• Task directions:
Every line below containing the word "avif" should be found and copied.

• Dataset records:
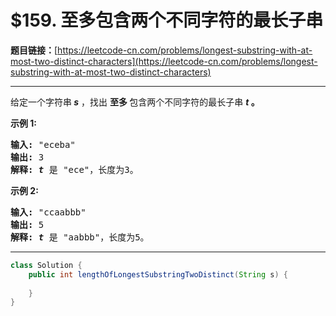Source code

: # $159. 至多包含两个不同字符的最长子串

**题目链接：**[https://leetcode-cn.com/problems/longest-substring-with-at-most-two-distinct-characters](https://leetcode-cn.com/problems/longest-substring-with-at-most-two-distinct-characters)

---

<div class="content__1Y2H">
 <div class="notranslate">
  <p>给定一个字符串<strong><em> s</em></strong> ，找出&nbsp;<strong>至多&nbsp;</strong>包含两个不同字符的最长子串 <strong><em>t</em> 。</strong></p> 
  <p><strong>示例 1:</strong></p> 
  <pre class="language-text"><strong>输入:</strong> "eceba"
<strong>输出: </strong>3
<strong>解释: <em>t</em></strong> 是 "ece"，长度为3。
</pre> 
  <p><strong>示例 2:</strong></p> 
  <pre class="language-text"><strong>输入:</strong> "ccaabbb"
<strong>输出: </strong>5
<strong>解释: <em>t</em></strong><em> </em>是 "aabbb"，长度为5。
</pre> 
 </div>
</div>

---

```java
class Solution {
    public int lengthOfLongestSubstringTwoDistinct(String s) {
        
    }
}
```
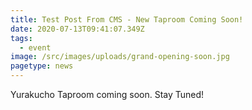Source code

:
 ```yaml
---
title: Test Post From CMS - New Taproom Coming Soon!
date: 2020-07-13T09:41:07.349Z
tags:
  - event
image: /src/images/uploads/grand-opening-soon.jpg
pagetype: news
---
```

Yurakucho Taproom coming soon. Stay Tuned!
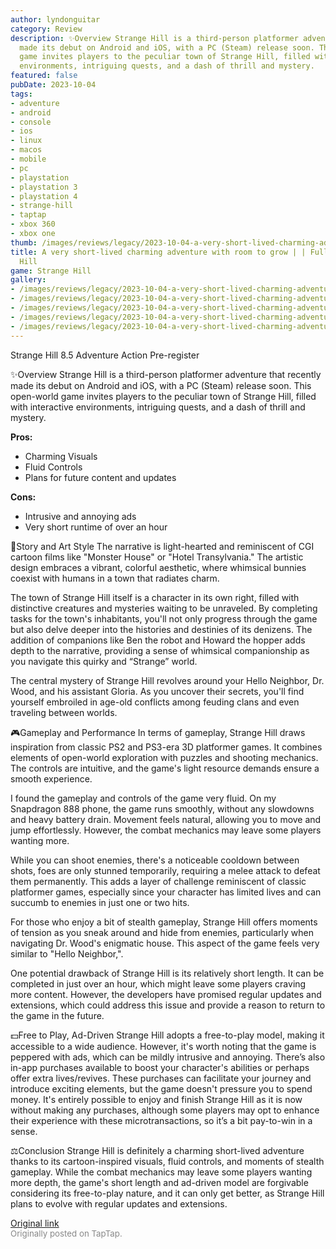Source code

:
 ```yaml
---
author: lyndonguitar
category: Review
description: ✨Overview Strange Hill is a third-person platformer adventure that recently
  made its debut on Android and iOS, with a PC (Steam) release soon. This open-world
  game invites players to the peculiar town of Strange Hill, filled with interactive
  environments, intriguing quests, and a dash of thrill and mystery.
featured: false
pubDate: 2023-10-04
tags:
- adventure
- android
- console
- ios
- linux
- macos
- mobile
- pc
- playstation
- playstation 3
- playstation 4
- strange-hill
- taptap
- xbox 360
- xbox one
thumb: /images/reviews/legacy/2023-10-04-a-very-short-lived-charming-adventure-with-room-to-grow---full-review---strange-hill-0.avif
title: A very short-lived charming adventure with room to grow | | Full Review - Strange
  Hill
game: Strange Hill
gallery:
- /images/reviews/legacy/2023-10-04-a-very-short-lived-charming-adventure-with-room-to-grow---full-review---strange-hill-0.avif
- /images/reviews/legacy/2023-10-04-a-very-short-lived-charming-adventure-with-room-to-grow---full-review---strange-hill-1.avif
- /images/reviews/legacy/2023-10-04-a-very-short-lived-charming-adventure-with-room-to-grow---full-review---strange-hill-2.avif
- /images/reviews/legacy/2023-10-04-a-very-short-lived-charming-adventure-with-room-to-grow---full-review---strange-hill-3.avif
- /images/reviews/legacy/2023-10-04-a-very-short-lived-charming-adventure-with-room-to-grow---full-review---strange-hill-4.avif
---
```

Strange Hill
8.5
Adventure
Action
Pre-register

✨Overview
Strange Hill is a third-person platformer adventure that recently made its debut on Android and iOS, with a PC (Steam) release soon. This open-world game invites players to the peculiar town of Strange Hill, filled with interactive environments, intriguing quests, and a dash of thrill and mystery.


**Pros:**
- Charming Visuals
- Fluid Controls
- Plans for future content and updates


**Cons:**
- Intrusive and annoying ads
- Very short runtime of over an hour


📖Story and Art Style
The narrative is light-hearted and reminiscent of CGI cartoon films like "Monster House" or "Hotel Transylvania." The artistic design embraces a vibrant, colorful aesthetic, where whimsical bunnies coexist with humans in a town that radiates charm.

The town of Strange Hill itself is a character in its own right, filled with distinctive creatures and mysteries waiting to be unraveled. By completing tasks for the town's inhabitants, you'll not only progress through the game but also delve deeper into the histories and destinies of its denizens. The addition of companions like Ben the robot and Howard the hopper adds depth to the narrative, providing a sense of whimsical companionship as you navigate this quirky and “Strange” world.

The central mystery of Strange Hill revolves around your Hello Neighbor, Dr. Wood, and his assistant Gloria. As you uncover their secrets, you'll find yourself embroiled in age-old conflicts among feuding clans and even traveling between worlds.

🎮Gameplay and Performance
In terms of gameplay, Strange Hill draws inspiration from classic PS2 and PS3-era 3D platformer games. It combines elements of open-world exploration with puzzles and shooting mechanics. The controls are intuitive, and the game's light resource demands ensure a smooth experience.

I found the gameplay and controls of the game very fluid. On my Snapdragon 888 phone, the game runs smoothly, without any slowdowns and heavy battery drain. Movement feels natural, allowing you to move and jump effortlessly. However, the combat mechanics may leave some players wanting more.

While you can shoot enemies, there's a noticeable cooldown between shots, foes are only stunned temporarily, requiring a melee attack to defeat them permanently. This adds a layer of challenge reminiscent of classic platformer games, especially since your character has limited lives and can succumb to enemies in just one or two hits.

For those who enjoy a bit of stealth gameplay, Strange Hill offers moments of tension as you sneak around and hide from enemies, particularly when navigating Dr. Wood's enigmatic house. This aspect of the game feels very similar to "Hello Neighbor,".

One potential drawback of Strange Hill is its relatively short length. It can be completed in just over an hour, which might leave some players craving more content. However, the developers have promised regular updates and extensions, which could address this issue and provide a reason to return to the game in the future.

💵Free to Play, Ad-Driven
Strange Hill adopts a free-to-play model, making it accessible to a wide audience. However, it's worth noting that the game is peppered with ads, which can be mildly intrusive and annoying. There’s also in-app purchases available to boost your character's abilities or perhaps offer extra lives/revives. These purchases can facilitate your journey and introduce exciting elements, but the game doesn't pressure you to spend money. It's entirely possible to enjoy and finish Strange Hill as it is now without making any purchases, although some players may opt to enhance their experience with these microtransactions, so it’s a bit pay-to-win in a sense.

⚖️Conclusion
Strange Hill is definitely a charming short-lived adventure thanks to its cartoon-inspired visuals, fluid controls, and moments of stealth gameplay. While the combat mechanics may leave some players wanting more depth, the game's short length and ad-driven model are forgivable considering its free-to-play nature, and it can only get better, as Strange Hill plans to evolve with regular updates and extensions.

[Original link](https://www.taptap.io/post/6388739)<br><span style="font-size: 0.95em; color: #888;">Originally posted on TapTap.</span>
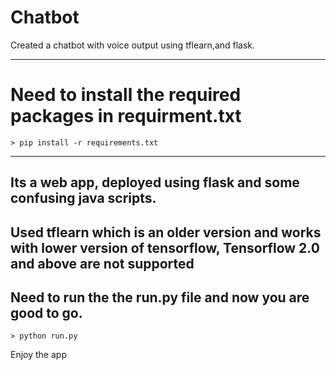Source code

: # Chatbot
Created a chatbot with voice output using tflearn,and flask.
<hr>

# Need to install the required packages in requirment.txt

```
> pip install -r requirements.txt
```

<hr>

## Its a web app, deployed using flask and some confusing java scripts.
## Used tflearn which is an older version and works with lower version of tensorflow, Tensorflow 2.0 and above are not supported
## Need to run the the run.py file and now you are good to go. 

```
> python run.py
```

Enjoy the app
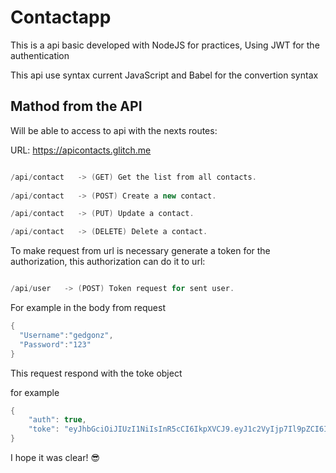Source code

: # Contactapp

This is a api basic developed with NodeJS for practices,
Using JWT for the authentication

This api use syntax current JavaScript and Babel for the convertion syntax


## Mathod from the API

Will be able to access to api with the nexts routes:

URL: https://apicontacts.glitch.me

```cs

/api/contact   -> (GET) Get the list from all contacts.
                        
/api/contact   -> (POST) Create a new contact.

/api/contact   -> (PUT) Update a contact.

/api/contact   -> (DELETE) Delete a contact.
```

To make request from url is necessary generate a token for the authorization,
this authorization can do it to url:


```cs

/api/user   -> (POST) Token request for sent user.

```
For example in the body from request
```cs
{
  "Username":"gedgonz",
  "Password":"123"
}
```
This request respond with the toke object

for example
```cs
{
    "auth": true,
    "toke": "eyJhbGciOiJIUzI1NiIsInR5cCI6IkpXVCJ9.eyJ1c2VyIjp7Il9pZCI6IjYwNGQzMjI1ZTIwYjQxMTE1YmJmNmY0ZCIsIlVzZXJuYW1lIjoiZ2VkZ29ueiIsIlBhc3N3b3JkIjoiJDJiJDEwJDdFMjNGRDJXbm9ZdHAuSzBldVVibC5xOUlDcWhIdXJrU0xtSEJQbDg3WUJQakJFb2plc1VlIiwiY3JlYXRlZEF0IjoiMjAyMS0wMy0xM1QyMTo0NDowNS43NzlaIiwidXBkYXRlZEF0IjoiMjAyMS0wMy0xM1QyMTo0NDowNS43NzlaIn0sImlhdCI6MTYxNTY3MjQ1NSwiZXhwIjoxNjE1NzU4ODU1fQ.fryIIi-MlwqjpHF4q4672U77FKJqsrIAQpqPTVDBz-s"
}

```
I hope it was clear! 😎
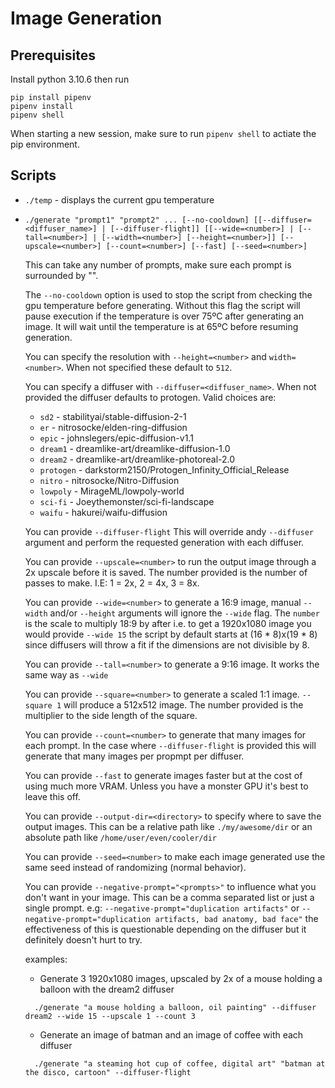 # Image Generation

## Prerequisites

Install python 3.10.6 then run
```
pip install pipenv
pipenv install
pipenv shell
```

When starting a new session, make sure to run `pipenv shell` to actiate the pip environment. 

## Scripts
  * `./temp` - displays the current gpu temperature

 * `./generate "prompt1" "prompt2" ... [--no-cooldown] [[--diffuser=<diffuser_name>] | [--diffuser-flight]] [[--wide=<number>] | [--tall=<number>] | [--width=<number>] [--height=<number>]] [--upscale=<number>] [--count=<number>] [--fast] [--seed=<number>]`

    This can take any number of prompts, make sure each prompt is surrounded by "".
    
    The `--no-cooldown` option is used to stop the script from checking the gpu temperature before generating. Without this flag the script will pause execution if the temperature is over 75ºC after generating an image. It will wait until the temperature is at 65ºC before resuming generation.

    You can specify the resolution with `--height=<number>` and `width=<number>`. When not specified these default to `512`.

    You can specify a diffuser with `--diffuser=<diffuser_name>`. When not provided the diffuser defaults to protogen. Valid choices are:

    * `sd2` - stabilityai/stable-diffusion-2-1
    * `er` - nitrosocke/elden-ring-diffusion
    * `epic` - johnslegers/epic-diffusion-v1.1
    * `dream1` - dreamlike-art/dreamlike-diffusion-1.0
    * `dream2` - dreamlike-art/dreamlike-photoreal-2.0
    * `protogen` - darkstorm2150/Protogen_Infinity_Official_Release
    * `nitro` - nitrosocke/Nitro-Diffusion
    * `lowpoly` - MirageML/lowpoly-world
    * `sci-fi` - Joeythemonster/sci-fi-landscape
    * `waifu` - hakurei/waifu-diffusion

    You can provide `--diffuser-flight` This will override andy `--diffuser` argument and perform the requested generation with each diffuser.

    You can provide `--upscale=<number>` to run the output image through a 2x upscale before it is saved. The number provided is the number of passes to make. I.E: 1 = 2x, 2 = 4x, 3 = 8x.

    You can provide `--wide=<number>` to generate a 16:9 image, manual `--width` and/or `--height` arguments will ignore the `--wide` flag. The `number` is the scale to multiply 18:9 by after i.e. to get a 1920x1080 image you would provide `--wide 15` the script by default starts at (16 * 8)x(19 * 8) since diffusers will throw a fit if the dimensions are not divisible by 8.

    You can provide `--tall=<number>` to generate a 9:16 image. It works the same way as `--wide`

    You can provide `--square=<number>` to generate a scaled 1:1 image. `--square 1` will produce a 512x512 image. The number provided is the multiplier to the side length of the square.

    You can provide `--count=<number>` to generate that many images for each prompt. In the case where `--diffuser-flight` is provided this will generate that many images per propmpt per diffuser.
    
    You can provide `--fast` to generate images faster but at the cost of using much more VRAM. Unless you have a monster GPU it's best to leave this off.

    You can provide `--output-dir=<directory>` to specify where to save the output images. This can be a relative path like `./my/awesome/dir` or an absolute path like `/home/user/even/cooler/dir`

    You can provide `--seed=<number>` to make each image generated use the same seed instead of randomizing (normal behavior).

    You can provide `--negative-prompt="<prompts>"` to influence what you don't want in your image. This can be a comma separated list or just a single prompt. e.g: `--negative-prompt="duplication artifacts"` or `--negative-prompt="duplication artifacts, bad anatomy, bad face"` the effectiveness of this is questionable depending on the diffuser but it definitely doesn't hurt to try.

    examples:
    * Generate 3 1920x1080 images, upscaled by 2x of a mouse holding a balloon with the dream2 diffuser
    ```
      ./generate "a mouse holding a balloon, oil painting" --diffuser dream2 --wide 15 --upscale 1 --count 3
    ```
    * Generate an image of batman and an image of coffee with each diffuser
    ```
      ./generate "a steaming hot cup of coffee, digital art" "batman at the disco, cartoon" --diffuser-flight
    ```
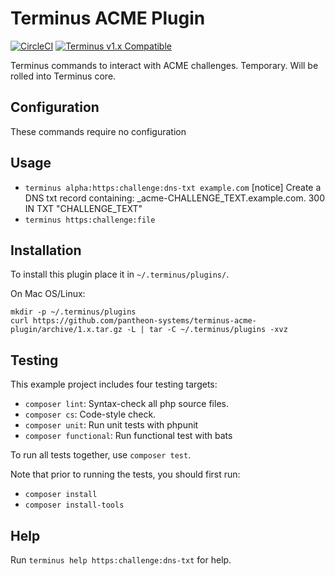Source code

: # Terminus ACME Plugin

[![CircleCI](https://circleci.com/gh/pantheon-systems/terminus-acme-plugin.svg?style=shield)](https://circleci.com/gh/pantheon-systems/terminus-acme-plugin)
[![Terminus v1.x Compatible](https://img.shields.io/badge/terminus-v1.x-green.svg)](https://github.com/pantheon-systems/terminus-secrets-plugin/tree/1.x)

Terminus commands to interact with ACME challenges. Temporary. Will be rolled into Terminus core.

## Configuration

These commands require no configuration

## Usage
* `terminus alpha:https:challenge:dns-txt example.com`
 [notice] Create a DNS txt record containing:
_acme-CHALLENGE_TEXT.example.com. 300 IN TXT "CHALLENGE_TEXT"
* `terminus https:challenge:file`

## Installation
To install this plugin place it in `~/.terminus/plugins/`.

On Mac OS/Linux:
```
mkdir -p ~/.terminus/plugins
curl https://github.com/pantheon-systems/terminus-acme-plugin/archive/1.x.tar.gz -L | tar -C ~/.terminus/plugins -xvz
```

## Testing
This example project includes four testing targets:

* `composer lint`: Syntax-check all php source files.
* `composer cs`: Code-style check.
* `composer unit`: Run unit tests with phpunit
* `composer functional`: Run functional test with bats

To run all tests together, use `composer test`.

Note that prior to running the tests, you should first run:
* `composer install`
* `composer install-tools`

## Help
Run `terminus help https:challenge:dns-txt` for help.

• Response area:
thumb: /images/reviews/legacy/2023-10-04-a-very-short-lived-charming-adventure-with-room-to-grow---full-review---strange-hill-0.avif
- /images/reviews/legacy/2023-10-04-a-very-short-lived-charming-adventure-with-room-to-grow---full-review---strange-hill-0.avif
- /images/reviews/legacy/2023-10-04-a-very-short-lived-charming-adventure-with-room-to-grow---full-review---strange-hill-1.avif
- /images/reviews/legacy/2023-10-04-a-very-short-lived-charming-adventure-with-room-to-grow---full-review---strange-hill-2.avif
- /images/reviews/legacy/2023-10-04-a-very-short-lived-charming-adventure-with-room-to-grow---full-review---strange-hill-3.avif
- /images/reviews/legacy/2023-10-04-a-very-short-lived-charming-adventure-with-room-to-grow---full-review---strange-hill-4.avif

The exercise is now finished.